# advice needed please



## Izzie999

Hi all, 

So we bought a 60 litre Juwel tropical tank from our pet store. Think I would have been best going to a specialist aquarium shop as its been a bit of a disaster. 

We followed the instructions to a tee, set it up, took water in for testing after two weeks, they sold us 10 neons and three Cory fish. After four days we had our first loss which apparently is down to white spot. The shop sold us some medicine which we used straight away, turned the tank light off etc. We have now lost three Neons, Corys seem ok. I really need advice on what to do next, my son and I are feeling a bit disheartened, will not be buying fish from that store again thats for sure. 

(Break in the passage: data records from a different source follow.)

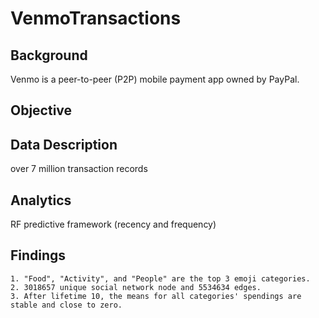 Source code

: # VenmoTransactions

## Background
Venmo is a peer-to-peer (P2P) mobile payment app owned by PayPal.

## Objective

## Data Description
over 7 million transaction records 

## Analytics
RF predictive framework (recency and frequency)

## Findings
    1. "Food", "Activity", and "People" are the top 3 emoji categories.
    2. 3018657 unique social network node and 5534634 edges. 
    3. After lifetime 10, the means for all categories' spendings are stable and close to zero. 
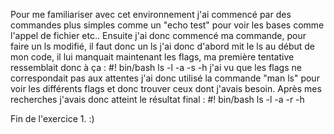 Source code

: Pour me familiariser avec cet environnement j'ai commencé par des commandes plus simples comme un "echo test" pour voir les bases comme l'appel de fichier etc..
Ensuite j'ai donc commencé ma commande, pour faire un ls modifié, il faut donc un ls j'ai donc d'abord mit le ls au début de mon code, il lui manquait maintenant les flags,
ma première tentative  ressemblait donc à ça :
	#! bin/bash
	ls -l -a -s -h
j'ai vu que les flags ne correspondait pas aux attentes j'ai donc utilisé la commande "man ls" pour voir les différents flags et donc trouver ceux dont j'avais besoin.
Après mes recherches j'avais donc atteint le résultat final :
	#! bin/bash
	ls -l -a -r -h

Fin de l'exercice 1. :)
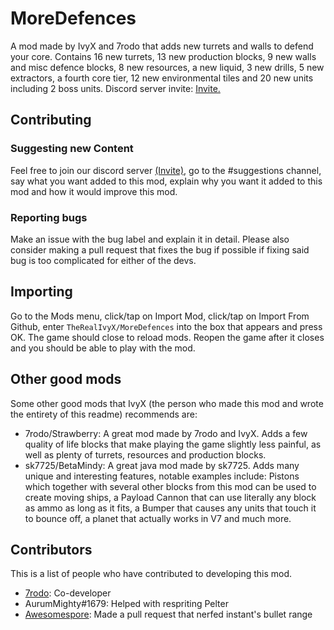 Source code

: # MoreDefences
A mod made by IvyX and 7rodo that adds new turrets and walls to defend your core. Contains 16 new turrets, 13 new production blocks, 9 new walls and misc defence blocks, 8 new resources, a new liquid, 3 new drills, 5 new extractors, a fourth core tier, 12 new environmental tiles and 20 new units including 2 boss units. Discord server invite: [Invite.](https://discord.gg/eEtw5GF2dk)

## Contributing
### Suggesting new Content
Feel free to join our discord server [(Invite)](https://discord.gg/eEtw5GF2dk), go to the #suggestions channel, say what you want added to this mod, explain why you want it added to this mod and how it would improve this mod.
### Reporting bugs
Make an issue with the bug label and explain it in detail. Please also consider making a pull request that fixes the bug if possible if fixing said bug is too complicated for either of the devs.

## Importing
Go to the Mods menu, click/tap on Import Mod, click/tap on Import From Github, enter ``TheRealIvyX/MoreDefences`` into the box that appears and press OK. The game should close to reload mods. Reopen the game after it closes and you should be able to play with the mod.

## Other good mods
Some other good mods that IvyX (the person who made this mod and wrote the entirety of this readme) recommends are:
- 7rodo/Strawberry: A great mod made by 7rodo and IvyX. Adds a few quality of life blocks that make playing the game slightly less painful, as well as plenty of turrets, resources and production blocks.
- sk7725/BetaMindy: A great java mod made by sk7725. Adds many unique and interesting features, notable examples include: Pistons which together with several other blocks from this mod can be used to create moving ships, a Payload Cannon that can use literally any block as ammo as long as it fits, a Bumper that causes any units that touch it to bounce off, a planet that actually works in V7 and much more.

## Contributors
This is a list of people who have contributed to developing this mod.
- [7rodo](https://github.com/7rodo): Co-developer
- AurumMighty#1679: Helped with respriting Pelter
- [Awesomespore](https://github.com/Awesomespore): Made a pull request that nerfed instant's bullet range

Can anyone give me some practical advice on how to proceed please? I think we are going to lose all the neons at this rate, I did a water change today but Im not very hopeful at this point. Are we going to have to start again? 

Thanks in advance!

Izzie


----------



## NaomiM

Firstly, hi, and sorry for your losses.

Whitespot often strikes in new setups because it can lie dormant until the fishes' immune systems are weakened by poor water quality, namely the presence of ammonia and/or nitrite.

How did you cycle your tank? From what you've said, I fear that you may have been yet another victim of poor advice. Unless you were adding a source of ammonia during those two weeks, there would have been nothing to cause any good bacteria to develop in your filter. These bacteria are necessary to process the ammonia and nitrite that come from fish waste. Your test readings would have been fine once you bought the fish because in an unstocked tank there was nothing to produce ammonia; however as soon as you added fish, the ammonia from their waste would have started to build up. This is highly toxic to all fish, and neons in particular are not at all hardy these days due to over-breeding for the aquarium trade.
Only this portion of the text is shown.